I have started reading Dale Allison’s book, The Sermon on the Mount: Inspiring the Moral Imagination. (You can find the Sermon on the Mount in Matthew chapters 5-7.)
Allison’s first chapter, Interpreting the Sermon on the Mount, put me in mind of something that happened to me some years ago.
In most states clergy can easily get out of jury duty. I am not sure why that is. I always worried that a death or some other crisis would occur while the court required my presence. Anyway, in Oklahoma in the ‘90s clergy were not exempted. But that didn’t mean they were actually going to let me on a jury.
During jury selection the prosecutor asked me, “It is your job to forgive, isn’t that right?” He didn’t want anyone who would be forgiving on the jury. My answer was lame, and I became one of the people he challenged.
But the question seemed strange to me. Since I was a clergyman, he assumed that it was my job to forgive, but he didn’t put all Christians in the same category.
Dale Allison explains that one way of interpreting the Sermon on the Mount sees its commands as counsels of perfection. Jesus did not require all people to love their enemies, sell their possessions, avoid oaths, turn the other cheek, and not resist evil. Rather, interpreters skipped over to what Jesus said to the rich young ruler in Matthew 19:21, “if you would be perfect, sell what you possess, and give it to the poor.” They applied this to the Sermon on the Mount. Jesus didn’t mean its commands for everybody, but only for those who would be perfect.
This became one of the reasons for monasticism. By becoming a monk or a nun, you separated yourself from the mass of humanity who certainly could not keep the Sermon on the Mount.
To the extent the prosecutor thought about it at all, that may be how he saw me. Perhaps, he saw me as someone who had taken the teachings of Jesus as counsels of perfection. Thus, Jesus required me to actually forgive. Other Christians? Not so much.
This points up a real problem. Keeping the precepts of the Sermon on the Mount seems to conflict with any public role. If you are on jury duty, or serving as a judge; a policeman; a soldier; or a social worker with Child Protective Services, can you really keep the Sermon on the Mount and still do your job? Heck, can you even be a parent?

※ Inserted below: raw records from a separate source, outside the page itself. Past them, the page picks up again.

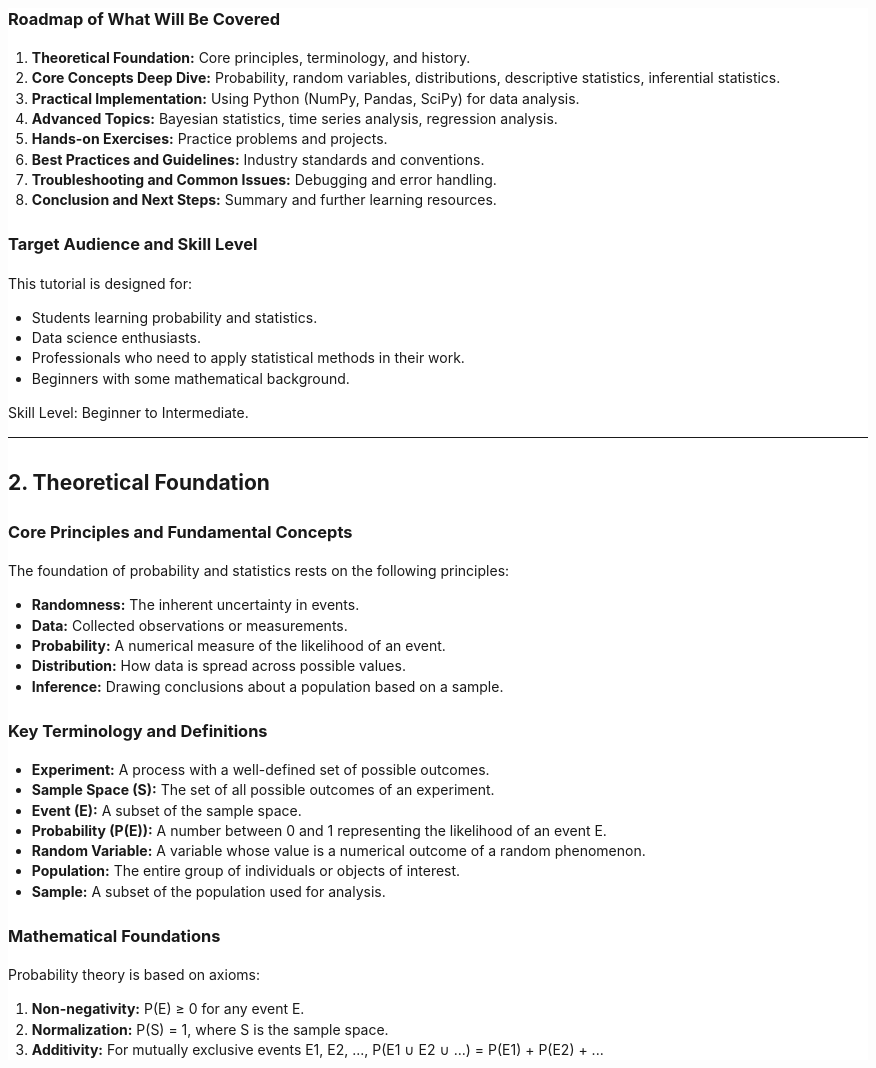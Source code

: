 ### Roadmap of What Will Be Covered

1.  **Theoretical Foundation:** Core principles, terminology, and history.
2.  **Core Concepts Deep Dive:** Probability, random variables, distributions, descriptive statistics, inferential statistics.
3.  **Practical Implementation:** Using Python (NumPy, Pandas, SciPy) for data analysis.
4.  **Advanced Topics:** Bayesian statistics, time series analysis, regression analysis.
5.  **Hands-on Exercises:** Practice problems and projects.
6.  **Best Practices and Guidelines:** Industry standards and conventions.
7.  **Troubleshooting and Common Issues:** Debugging and error handling.
8.  **Conclusion and Next Steps:** Summary and further learning resources.

### Target Audience and Skill Level

This tutorial is designed for:

*   Students learning probability and statistics.
*   Data science enthusiasts.
*   Professionals who need to apply statistical methods in their work.
*   Beginners with some mathematical background.

Skill Level: Beginner to Intermediate.

---

## 2. Theoretical Foundation

### Core Principles and Fundamental Concepts

The foundation of probability and statistics rests on the following principles:

*   **Randomness:** The inherent uncertainty in events.
*   **Data:**  Collected observations or measurements.
*   **Probability:** A numerical measure of the likelihood of an event.
*   **Distribution:** How data is spread across possible values.
*   **Inference:** Drawing conclusions about a population based on a sample.

### Key Terminology and Definitions

*   **Experiment:** A process with a well-defined set of possible outcomes.
*   **Sample Space (S):** The set of all possible outcomes of an experiment.
*   **Event (E):** A subset of the sample space.
*   **Probability (P(E)):** A number between 0 and 1 representing the likelihood of an event E.
*   **Random Variable:** A variable whose value is a numerical outcome of a random phenomenon.
*   **Population:** The entire group of individuals or objects of interest.
*   **Sample:** A subset of the population used for analysis.

### Mathematical Foundations

Probability theory is based on axioms:

1.  **Non-negativity:**  P(E) ≥ 0 for any event E.
2.  **Normalization:** P(S) = 1, where S is the sample space.
3.  **Additivity:** For mutually exclusive events E1, E2, ..., P(E1 ∪ E2 ∪ ...) = P(E1) + P(E2) + ...
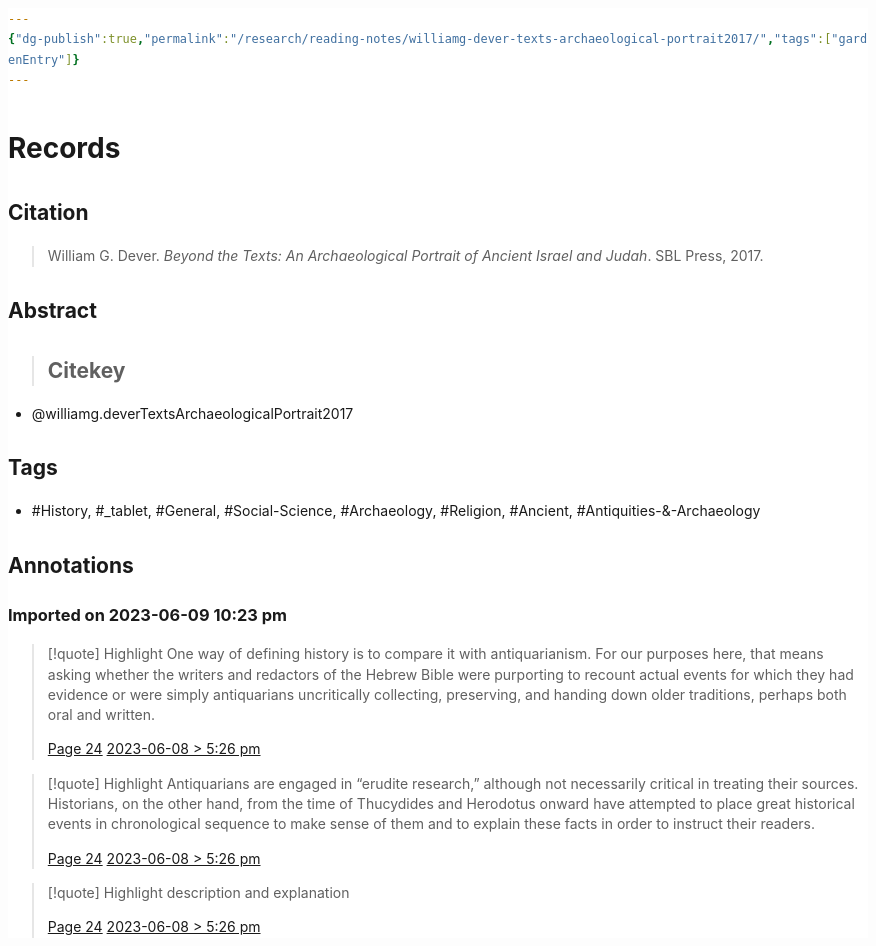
 ```yaml
---
{"dg-publish":true,"permalink":"/research/reading-notes/williamg-dever-texts-archaeological-portrait2017/","tags":["gardenEntry"]}
---
```



# Records
## Citation
> William G. Dever. _Beyond the Texts: An Archaeological Portrait of Ancient Israel and Judah_. SBL Press, 2017.

## Abstract
>## Citekey
- @williamg.deverTextsArchaeologicalPortrait2017

## Tags
- #History, #_tablet, #General, #Social-Science, #Archaeology, #Religion, #Ancient, #Antiquities-&-Archaeology

## Annotations

### Imported on 2023-06-09 10:23 pm

> [!quote] Highlight
> One way of defining history is to compare it with antiquarianism. For our purposes here, that means asking whether the writers and redactors of the Hebrew Bible were purporting to recount actual events for which they had evidence or were simply antiquarians uncritically collecting, preserving, and handing down older traditions, perhaps both oral and written.
>
> [Page 24](zotero://open-pdf/library/items/VH64MFAQ?page=24) [2023-06-08 > 5:26 pm](2023-06-08#5:26%20pm)

> [!quote] Highlight
> Antiquarians are engaged in “erudite research,” although not necessarily critical in treating their sources. Historians, on the other hand, from the time of Thucydides and Herodotus onward have attempted to place great historical events in chronological sequence to make sense of them and to explain these facts in order to instruct their readers.
>
> [Page 24](zotero://open-pdf/library/items/VH64MFAQ?page=24) [2023-06-08 > 5:26 pm](2023-06-08#5:26%20pm)

> [!quote] Highlight
> description and explanation
>
> [Page 24](zotero://open-pdf/library/items/VH64MFAQ?page=24) [2023-06-08 > 5:26 pm](2023-06-08#5:26%20pm)
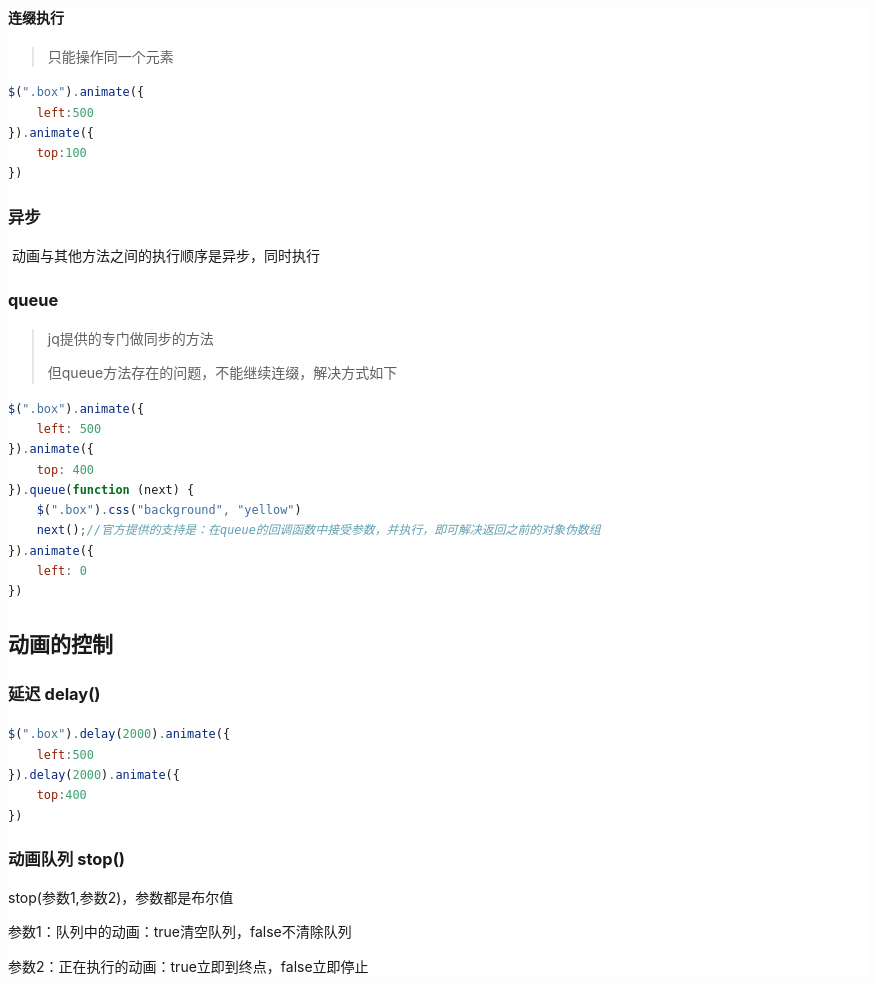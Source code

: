

#### 连缀执行

> 只能操作同一个元素

```js
$(".box").animate({
    left:500
}).animate({
    top:100
})
```



### 异步

​	动画与其他方法之间的执行顺序是异步，同时执行



### queue

> jq提供的专门做同步的方法
>
> 但queue方法存在的问题，不能继续连缀，解决方式如下

```js
$(".box").animate({
    left: 500
}).animate({
    top: 400
}).queue(function (next) {
    $(".box").css("background", "yellow")
    next();//官方提供的支持是：在queue的回调函数中接受参数，并执行，即可解决返回之前的对象伪数组
}).animate({
    left: 0
})
```



## 动画的控制

### 延迟 delay()

```js
$(".box").delay(2000).animate({
    left:500
}).delay(2000).animate({
    top:400
})
```

### 动画队列 stop()

stop(参数1,参数2)，参数都是布尔值

参数1：队列中的动画：true清空队列，false不清除队列

参数2：正在执行的动画：true立即到终点，false立即停止



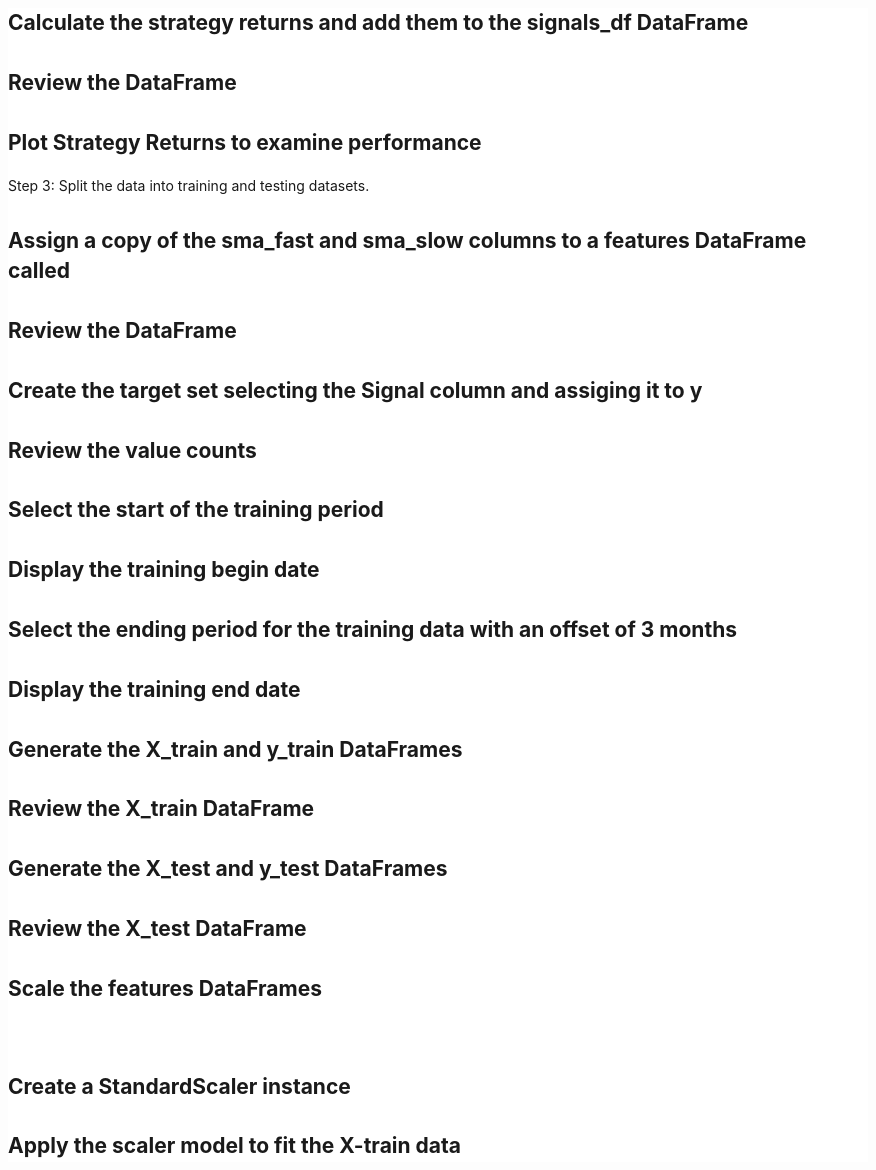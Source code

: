 ## Calculate the strategy returns and add them to the signals_df DataFrame

## Review the DataFrame

## Plot Strategy Returns to examine performance

Step 3: Split the data into training and testing datasets.
## Assign a copy of the sma_fast and sma_slow columns to a features DataFrame called 
## Review the DataFrame

## Create the target set selecting the Signal column and assiging it to y

## Review the value counts

## Select the start of the training period

## Display the training begin date

## Select the ending period for the training data with an offset of 3 months

## Display the training end date

## Generate the X_train and y_train DataFrames

## Review the X_train DataFrame

## Generate the X_test and y_test DataFrames

## Review the X_test DataFrame

## Scale the features DataFrames
​
## Create a StandardScaler instance

## Apply the scaler model to fit the X-train data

Leo Tolstoy took the Sermon on the Mount radically and literally. He admitted that keeping it would mean anarchy. But he thought Jesus required us to keep it anyway. Anabaptists, like the Mennonites and Brethren, also tended toward a radical interpretation but tried to mitigate the most extreme implications. Protestants, especially Lutherans, tended to see the Sermon on the Mount as an impossible ideal. Trying to keep its commands and failing would lead you to seek grace. Also, they combined this with a “two kingdoms” doctrine. The Sermon on the Mount applied to our private lives and our relations to God, but not in the public sphere. It applied to the Kingdom of God, but not to the Kingdom of this World. Thus, a cop would have to try to turn the other cheek if confronted as a private individual, but not if officially arresting a suspect.
Allison see that there are reasonable aspects to each of these views. The counsels of perfection idea is right that everything Jesus said did not apply to everybody. The radical view is right that Jesus was serious about his precepts, and that keeping them really would be transformative. But the impossible ideal interpretation is right that Jesus was not talking about the behavior of the government and people in public roles.
So I will keep reading and sharing with you Allison’s attempt to hear what Jesus really says in the Sermon on the Mount.